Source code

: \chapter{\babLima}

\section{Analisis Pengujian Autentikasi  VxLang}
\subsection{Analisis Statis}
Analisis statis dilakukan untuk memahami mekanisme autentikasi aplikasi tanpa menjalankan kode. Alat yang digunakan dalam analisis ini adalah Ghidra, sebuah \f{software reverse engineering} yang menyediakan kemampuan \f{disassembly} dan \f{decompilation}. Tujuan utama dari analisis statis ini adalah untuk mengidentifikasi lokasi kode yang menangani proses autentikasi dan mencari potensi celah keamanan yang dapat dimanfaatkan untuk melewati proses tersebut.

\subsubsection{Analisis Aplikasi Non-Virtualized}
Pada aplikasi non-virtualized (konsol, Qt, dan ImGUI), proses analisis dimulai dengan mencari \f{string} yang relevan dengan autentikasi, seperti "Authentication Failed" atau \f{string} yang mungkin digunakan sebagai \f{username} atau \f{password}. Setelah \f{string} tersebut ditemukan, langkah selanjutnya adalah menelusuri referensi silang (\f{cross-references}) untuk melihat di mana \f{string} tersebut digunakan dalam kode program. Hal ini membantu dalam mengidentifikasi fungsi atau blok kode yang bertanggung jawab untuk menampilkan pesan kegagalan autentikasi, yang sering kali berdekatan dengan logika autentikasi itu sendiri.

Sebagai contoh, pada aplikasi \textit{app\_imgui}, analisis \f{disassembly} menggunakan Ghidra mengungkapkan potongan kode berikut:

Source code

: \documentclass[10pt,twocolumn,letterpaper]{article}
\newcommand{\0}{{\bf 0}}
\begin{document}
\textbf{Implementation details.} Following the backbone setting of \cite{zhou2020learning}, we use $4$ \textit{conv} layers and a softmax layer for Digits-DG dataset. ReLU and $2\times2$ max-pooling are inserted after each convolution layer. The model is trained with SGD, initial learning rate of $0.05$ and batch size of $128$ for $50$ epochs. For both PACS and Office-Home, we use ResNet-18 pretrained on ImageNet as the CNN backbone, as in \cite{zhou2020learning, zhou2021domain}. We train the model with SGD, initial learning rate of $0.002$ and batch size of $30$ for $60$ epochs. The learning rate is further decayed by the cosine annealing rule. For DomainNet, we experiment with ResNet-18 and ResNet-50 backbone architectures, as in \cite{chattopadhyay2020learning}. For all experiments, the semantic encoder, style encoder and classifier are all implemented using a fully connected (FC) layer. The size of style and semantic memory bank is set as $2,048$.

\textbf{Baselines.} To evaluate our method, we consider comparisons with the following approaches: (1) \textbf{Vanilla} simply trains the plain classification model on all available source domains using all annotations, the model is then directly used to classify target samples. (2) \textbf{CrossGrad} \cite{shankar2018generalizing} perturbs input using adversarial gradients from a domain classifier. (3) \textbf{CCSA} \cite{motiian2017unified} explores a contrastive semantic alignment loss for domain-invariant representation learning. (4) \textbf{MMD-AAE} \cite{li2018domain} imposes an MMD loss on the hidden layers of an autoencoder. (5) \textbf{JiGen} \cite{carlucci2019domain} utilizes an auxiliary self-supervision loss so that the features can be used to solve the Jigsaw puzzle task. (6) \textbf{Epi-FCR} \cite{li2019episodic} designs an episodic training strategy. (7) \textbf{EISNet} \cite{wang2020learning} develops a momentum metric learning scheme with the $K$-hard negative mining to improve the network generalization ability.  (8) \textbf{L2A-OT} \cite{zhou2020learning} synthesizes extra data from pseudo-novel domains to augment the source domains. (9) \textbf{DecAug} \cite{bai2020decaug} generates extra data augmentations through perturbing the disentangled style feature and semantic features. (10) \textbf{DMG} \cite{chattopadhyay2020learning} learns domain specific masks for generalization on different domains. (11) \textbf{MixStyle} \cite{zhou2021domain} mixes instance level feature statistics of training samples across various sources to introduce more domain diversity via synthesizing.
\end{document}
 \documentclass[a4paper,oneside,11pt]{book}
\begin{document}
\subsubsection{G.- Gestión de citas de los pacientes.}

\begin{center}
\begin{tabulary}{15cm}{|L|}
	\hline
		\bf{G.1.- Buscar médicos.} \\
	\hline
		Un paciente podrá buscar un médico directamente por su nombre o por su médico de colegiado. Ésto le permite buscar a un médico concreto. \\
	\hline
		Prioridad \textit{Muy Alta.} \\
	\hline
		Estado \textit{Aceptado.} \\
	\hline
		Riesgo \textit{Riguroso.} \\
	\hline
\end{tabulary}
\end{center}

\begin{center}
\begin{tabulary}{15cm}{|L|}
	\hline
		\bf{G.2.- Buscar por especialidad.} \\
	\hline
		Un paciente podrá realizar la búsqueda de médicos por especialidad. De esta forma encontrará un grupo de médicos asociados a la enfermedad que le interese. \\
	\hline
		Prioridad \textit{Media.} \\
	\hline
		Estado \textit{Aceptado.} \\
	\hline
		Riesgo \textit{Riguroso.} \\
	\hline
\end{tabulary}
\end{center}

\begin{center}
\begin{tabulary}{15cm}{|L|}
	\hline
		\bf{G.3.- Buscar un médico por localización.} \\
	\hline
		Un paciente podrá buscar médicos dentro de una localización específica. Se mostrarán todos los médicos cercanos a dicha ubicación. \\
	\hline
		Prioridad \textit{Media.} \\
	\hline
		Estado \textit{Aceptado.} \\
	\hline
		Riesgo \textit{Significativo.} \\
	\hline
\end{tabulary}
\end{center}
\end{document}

> _Your assignment_: Repeat the data precisely, reproducing every entry.

> _Written response_:
Source code

: \chapter{\babLima}

\section{Analisis Pengujian Autentikasi  VxLang}
\subsection{Analisis Statis}
Analisis statis dilakukan untuk memahami mekanisme autentikasi aplikasi tanpa menjalankan kode. Alat yang digunakan dalam analisis ini adalah Ghidra, sebuah \f{software reverse engineering} yang menyediakan kemampuan \f{disassembly} dan \f{decompilation}. Tujuan utama dari analisis statis ini adalah untuk mengidentifikasi lokasi kode yang menangani proses autentikasi dan mencari potensi celah keamanan yang dapat dimanfaatkan untuk melewati proses tersebut.

\subsubsection{Analisis Aplikasi Non-Virtualized}
Pada aplikasi non-virtualized (konsol, Qt, dan ImGUI), proses analisis dimulai dengan mencari \f{string} yang relevan dengan autentikasi, seperti "Authentication Failed" atau \f{string} yang mungkin digunakan sebagai \f{username} atau \f{password}. Setelah \f{string} tersebut ditemukan, langkah selanjutnya adalah menelusuri referensi silang (\f{cross-references}) untuk melihat di mana \f{string} tersebut digunakan dalam kode program. Hal ini membantu dalam mengidentifikasi fungsi atau blok kode yang bertanggung jawab untuk menampilkan pesan kegagalan autentikasi, yang sering kali berdekatan dengan logika autentikasi itu sendiri.

Sebagai contoh, pada aplikasi \textit{app\_imgui}, analisis \f{disassembly} menggunakan Ghidra mengungkapkan potongan kode berikut:

Source code

: \documentclass[10pt,twocolumn,letterpaper]{article}
\newcommand{\0}{{\bf 0}}
\begin{document}
\textbf{Implementation details.} Following the backbone setting of \cite{zhou2020learning}, we use $4$ \textit{conv} layers and a softmax layer for Digits-DG dataset. ReLU and $2\times2$ max-pooling are inserted after each convolution layer. The model is trained with SGD, initial learning rate of $0.05$ and batch size of $128$ for $50$ epochs. For both PACS and Office-Home, we use ResNet-18 pretrained on ImageNet as the CNN backbone, as in \cite{zhou2020learning, zhou2021domain}. We train the model with SGD, initial learning rate of $0.002$ and batch size of $30$ for $60$ epochs. The learning rate is further decayed by the cosine annealing rule. For DomainNet, we experiment with ResNet-18 and ResNet-50 backbone architectures, as in \cite{chattopadhyay2020learning}. For all experiments, the semantic encoder, style encoder and classifier are all implemented using a fully connected (FC) layer. The size of style and semantic memory bank is set as $2,048$.

\textbf{Baselines.} To evaluate our method, we consider comparisons with the following approaches: (1) \textbf{Vanilla} simply trains the plain classification model on all available source domains using all annotations, the model is then directly used to classify target samples. (2) \textbf{CrossGrad} \cite{shankar2018generalizing} perturbs input using adversarial gradients from a domain classifier. (3) \textbf{CCSA} \cite{motiian2017unified} explores a contrastive semantic alignment loss for domain-invariant representation learning. (4) \textbf{MMD-AAE} \cite{li2018domain} imposes an MMD loss on the hidden layers of an autoencoder. (5) \textbf{JiGen} \cite{carlucci2019domain} utilizes an auxiliary self-supervision loss so that the features can be used to solve the Jigsaw puzzle task. (6) \textbf{Epi-FCR} \cite{li2019episodic} designs an episodic training strategy. (7) \textbf{EISNet} \cite{wang2020learning} develops a momentum metric learning scheme with the $K$-hard negative mining to improve the network generalization ability.  (8) \textbf{L2A-OT} \cite{zhou2020learning} synthesizes extra data from pseudo-novel domains to augment the source domains. (9) \textbf{DecAug} \cite{bai2020decaug} generates extra data augmentations through perturbing the disentangled style feature and semantic features. (10) \textbf{DMG} \cite{chattopadhyay2020learning} learns domain specific masks for generalization on different domains. (11) \textbf{MixStyle} \cite{zhou2021domain} mixes instance level feature statistics of training samples across various sources to introduce more domain diversity via synthesizing.
\end{document}
 \documentclass[a4paper,oneside,11pt]{book}
\begin{document}
\subsubsection{G.- Gestión de citas de los pacientes.}

\begin{center}
\begin{tabulary}{15cm}{|L|}
	\hline
		\bf{G.1.- Buscar médicos.} \\
	\hline
		Un paciente podrá buscar un médico directamente por su nombre o por su médico de colegiado. Ésto le permite buscar a un médico concreto. \\
	\hline
		Prioridad \textit{Muy Alta.} \\
	\hline
		Estado \textit{Aceptado.} \\
	\hline
		Riesgo \textit{Riguroso.} \\
	\hline
\end{tabulary}
\end{center}

\begin{center}
\begin{tabulary}{15cm}{|L|}
	\hline
		\bf{G.2.- Buscar por especialidad.} \\
	\hline
		Un paciente podrá realizar la búsqueda de médicos por especialidad. De esta forma encontrará un grupo de médicos asociados a la enfermedad que le interese. \\
	\hline
		Prioridad \textit{Media.} \\
	\hline
		Estado \textit{Aceptado.} \\
	\hline
		Riesgo \textit{Riguroso.} \\
	\hline
\end{tabulary}
\end{center}

\begin{center}
\begin{tabulary}{15cm}{|L|}
	\hline
		\bf{G.3.- Buscar un médico por localización.} \\
	\hline
		Un paciente podrá buscar médicos dentro de una localización específica. Se mostrarán todos los médicos cercanos a dicha ubicación. \\
	\hline
		Prioridad \textit{Media.} \\
	\hline
		Estado \textit{Aceptado.} \\
	\hline
		Riesgo \textit{Significativo.} \\
	\hline
\end{tabulary}
\end{center}
\end{document}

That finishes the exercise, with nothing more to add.